In any consideration of public values, public policies to create publicly valuable outcomes, and related issues, work is too important to be overlooked. My article therefore considers the range of public values on work. Some see work as a commodified, economic transaction best left solely in invisible hands of the labor market or in the visible hands of corporate and public sector managers. But this is an excessively narrow view of work and its importance. A more appropriate view embraces work as a fully human activity necessary for a community's reproductive as well as productive activities that has deep importance for our individual and collective material and psychological health as well as for the quality of democracy and other social relations (Boyte and Kari 1996; Budd 2011). Consequently, work must be seen as a public activity, and institutions such as labor unions are important and necessary for creating work-related publicly valuable outcomes.
In some cases, labor unions can add economic value, but their key contributions are toward economic fairness, not efficiency, as well as toward democratic values in the workplace and in society--that is, equity and voice more than efficiency. In these ways, the key values of organized labor and other worker advocates align with other perspectives that embrace definitions of public values that go beyond economic conceptions (Benington 2011; Bozeman 2007). Following Benington's (2011: 45) definitions, labor unions can contribute to social and cultural value ("adding value to the public realm by contributing to social capital, social cohesion, social relationships, social meaning and cultural identity, individual and community wellbeing") and political value ("adding value to the public realm by stimulating and supporting democratic dialogue and active public participation and citizen engagement"). And to tie this into broader philosophical traditions, it is the ideals of inherent human dignity rooted in secular, humanist, and spiritual belief systems, not the ideals of economic efficiency, that provide the moral foundation for preventing the complete commodification of workers in a materialist, utilitarian world (Budd 2004; Peccoud 2004).

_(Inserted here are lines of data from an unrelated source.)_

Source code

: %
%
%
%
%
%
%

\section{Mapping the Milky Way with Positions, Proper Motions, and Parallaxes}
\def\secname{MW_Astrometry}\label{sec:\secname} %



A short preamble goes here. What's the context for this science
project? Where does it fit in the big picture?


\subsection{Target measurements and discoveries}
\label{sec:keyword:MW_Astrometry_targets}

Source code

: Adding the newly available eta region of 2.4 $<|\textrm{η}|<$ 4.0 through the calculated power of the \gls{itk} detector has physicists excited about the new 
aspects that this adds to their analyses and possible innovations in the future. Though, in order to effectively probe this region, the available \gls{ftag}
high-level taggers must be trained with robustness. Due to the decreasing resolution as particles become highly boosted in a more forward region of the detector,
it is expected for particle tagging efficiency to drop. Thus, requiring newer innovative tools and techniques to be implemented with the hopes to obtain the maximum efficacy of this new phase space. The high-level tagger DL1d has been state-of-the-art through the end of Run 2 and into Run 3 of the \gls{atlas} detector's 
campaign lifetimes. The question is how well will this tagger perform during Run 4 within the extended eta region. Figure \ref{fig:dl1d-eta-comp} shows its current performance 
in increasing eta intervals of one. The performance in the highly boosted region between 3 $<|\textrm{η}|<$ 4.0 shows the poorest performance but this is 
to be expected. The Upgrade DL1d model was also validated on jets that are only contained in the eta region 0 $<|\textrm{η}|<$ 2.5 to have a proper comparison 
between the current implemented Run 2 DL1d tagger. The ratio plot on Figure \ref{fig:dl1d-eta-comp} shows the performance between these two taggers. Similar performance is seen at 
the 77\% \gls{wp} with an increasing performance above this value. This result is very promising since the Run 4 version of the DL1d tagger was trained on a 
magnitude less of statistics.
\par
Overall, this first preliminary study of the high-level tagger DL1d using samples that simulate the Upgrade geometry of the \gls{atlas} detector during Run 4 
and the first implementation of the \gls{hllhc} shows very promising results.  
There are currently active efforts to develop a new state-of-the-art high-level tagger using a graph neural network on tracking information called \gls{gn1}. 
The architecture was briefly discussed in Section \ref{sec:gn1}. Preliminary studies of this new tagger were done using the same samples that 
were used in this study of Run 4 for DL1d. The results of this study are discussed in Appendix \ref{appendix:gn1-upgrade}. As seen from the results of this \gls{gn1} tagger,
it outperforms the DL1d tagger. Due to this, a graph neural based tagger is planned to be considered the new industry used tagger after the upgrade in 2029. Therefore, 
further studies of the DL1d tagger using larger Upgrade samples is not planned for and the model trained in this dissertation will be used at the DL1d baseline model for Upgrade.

However, the creation of publicly valuable outcomes is a complex, multi-layered process with many intersecting actors. While labor unions have a strong track record of success in promoting equity and voice when conditions are right, their ability to achieve equity and voice is highly contingent on the choices made by union leaders and other actors within particular socio-politico-economic contexts. Unfortunately, the current environment severely limits the U.S. labor movement's ability to create publicly valuable outcomes (Rosenfeld forthcoming). In the private sector, globalization as well as corporate financialization strategies to make profits through financial transactions rather investing in their workforces have eroded labor's bargaining power while legislative campaigns organized by the American Legislative Exchange Council and other conservative groups have further weakened unions through the passage of right-to-work laws and other policies. While there are pockets of vibrancy, private sector union density has dropped to less than 10 percent. Public sector union density has been more stable at around 37 percent, but public sector unions lack bargaining rights in many jurisdictions and have also been put on the defensive in recent years, especially by Republican governors rescinding or aggressively limiting bargaining rights for state employees in Indiana, Missouri, Wisconsin, and elsewhere.
It is therefore not a surprise that labor's share of national income has been falling, not only in the United States but on a worldwide basis (International Labor Organization 2013). So how to create publicly valuable outcomes in the key sphere of work? A host of public policies could promote a better balance between efficiency, equity, and voice (Befort and Budd 2009). Organized labor could experience an upsurge (Clawson 2003). Worker centers and other new, typically community-focused, institutions of worker voice--what has been called "alt-labor" (Eidelson 2013)--can seek gains for nonunion workers through education, protest, lobbying, lawsuits, and other means, especially in situations where formal union recognition is very difficult to achieve.
But these and other methods for creating work-related publicly valuable outcomes are unlikely to be sustained on a wide-scale until there is a stronger consensus on public values that recognize the deep private and public importance of work. As we have seen, however, these public values are highly contested. Analytically, contrasting perspectives on work-related public values are rooted in different assumptions about how the employment relationship works and in different values on the purpose of work. So making these assumptions explicit in order to gain a deeper understanding of the alternative perspectives is valuable for improving the quality of the discourse around work-related public values. In practice, however, there is more at stake than improved discourse. Each of the alternative perspectives prioritizes certain interests over others so debates over public values in the work sphere are inseparable from conflicts over economic, political, and normative power and the resulting material outcomes.
Consequently, there are many voices seeking the moral legitimacy and social support to define public values on work in sharply divergent terms, and the resulting implications for shaping markets, laws, and institutions means that the clashes between different value systems are intense. But the public importance of work for individuals, their families, and our societies is too important to let these challenges deter the quest for publicly valuable outcomes consistent with our public values, whether through the reinvention of traditional labor unions or the development of new organizations and institutions.